Use natural consequences: these happen without your needing to do
anything--he refuses to put on a coat, so let him go outside without a
coat and find out for himself why you have this rule (don't make him
suffer, though...bring his coat outside with you, put it on when he
asks, and avoid the temptation to say "I told you so.").
Withdraw from conflict. If your anger is getting the best of you,
take a time-out for yourself. This can model the best of what time-out
has to offer, which is that it is a voluntary cooling-off period. Don't
storm off, but calmly let him know that you need a break and will be in
the next room.
Forewarning. Let him know what to expect so he can prepare. "We'll
leave in 5 minutes," followed up 5 minutes later with, "One more time
down the slide and off we go!" (And follow through). It also helps us a
lot to get our kids' minds focused on the next step--on what we will do
when we get home, for example. It helps them get their minds out of
"park mode" and into "home mode." Caveat: Too many warnings can cause
some children to get very tense; it may take experimenting to figure
out the optimal number for your child.
Two yeses for every no. Whatever it is he isn't supposed to do, give
him two alternatives. The choice of TWO other things is key, because it
really takes their attention off the "no-no" and onto making a totally
new choice. "I see you want to throw something! Would you like to throw
a paper airplane or a balloon?"
Instead of saying "no," or "don't," tell children what you DO want
them to do. "Feet stay on the floor." "Chairs are for sitting." "Gentle
Emotions are always OK, although some behaviors are not.

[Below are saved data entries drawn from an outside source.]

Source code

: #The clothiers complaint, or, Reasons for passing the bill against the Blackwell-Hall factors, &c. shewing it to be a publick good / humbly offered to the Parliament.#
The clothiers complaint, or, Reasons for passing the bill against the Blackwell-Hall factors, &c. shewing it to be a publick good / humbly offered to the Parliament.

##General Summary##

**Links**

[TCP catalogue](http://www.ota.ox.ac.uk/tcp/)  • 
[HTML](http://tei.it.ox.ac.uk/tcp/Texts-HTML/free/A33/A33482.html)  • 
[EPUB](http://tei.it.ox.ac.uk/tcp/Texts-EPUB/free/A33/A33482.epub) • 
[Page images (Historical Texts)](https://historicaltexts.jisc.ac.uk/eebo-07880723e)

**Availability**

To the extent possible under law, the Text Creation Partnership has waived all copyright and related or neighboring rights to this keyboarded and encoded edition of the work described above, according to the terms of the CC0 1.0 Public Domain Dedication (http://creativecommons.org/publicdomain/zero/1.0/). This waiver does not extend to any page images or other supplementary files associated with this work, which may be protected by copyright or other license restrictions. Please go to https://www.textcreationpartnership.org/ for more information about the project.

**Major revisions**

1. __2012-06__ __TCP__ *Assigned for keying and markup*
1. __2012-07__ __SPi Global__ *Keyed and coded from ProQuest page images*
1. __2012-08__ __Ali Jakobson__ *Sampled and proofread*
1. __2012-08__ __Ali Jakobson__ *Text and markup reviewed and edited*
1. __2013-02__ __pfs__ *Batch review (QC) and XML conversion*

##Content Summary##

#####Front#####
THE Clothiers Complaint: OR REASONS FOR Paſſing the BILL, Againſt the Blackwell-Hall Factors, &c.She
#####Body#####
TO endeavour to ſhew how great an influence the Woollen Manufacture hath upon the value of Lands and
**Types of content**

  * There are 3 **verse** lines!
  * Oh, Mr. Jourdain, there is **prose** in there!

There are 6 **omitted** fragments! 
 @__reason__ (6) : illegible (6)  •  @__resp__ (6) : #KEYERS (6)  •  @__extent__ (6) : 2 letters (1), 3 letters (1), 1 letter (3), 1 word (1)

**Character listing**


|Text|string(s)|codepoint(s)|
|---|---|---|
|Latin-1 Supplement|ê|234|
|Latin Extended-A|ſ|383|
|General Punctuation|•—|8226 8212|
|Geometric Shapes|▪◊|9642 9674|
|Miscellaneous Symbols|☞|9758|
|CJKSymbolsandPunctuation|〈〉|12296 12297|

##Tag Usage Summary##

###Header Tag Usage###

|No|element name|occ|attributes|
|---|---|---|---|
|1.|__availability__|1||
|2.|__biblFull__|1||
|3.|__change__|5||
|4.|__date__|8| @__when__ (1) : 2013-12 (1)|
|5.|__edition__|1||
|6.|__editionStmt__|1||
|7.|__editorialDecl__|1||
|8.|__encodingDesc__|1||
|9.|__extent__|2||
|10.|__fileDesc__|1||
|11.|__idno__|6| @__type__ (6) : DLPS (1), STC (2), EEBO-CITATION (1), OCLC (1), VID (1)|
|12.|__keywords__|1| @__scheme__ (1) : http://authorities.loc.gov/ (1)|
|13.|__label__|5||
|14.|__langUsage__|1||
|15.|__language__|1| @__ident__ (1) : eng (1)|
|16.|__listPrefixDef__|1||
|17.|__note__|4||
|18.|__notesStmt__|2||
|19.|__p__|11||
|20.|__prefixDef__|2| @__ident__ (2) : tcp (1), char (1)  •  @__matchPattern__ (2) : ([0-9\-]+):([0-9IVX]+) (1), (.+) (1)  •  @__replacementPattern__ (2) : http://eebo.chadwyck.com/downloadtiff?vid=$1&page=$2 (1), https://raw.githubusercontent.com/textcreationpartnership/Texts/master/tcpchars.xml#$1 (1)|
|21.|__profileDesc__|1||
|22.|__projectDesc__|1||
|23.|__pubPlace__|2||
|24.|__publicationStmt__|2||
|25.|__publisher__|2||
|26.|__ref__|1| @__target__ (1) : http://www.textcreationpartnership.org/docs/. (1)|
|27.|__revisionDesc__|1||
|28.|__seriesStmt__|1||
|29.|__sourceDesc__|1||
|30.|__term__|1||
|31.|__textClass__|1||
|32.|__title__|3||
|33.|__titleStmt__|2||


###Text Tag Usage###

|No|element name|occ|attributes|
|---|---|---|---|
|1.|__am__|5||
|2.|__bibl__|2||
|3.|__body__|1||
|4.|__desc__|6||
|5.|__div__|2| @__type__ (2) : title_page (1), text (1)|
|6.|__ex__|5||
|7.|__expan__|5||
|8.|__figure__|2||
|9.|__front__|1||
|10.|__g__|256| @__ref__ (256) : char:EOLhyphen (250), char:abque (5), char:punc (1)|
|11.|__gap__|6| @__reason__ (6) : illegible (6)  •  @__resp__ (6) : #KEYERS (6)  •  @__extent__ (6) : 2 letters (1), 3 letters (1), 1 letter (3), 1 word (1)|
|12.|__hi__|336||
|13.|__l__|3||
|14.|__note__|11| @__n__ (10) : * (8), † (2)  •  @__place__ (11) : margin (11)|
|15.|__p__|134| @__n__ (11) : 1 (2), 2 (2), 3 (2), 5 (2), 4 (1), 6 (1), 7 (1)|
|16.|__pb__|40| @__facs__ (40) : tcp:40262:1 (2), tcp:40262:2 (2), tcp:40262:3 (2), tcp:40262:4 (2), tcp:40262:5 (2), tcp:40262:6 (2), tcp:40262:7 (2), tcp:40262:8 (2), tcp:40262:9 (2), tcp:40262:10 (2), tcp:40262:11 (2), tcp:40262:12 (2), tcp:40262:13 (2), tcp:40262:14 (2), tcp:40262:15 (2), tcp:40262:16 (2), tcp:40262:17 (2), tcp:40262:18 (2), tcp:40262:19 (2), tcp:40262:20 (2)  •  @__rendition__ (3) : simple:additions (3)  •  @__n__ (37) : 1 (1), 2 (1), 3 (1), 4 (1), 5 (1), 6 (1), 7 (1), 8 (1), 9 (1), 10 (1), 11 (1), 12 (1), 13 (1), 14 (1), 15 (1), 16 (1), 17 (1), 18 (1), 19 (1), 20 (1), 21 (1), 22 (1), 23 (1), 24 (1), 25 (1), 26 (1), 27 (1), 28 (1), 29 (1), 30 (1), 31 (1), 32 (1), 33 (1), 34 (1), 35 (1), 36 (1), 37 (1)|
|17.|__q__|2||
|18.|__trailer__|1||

Make the difference clear to your child. It's
okay to be angry, but it's not okay to hit people. Encourage a child to
express his strong emotions through tears and words, so that they don't
have to resort to hitting, biting, screaming, and other unacceptable
Rephrase: When a child is disrespectful, help them rephrase what
they are saying in an acceptable way. "I hate you!" becomes, "I'm so
angry with you!" Another example: "Gimme that!" or "I want that now!"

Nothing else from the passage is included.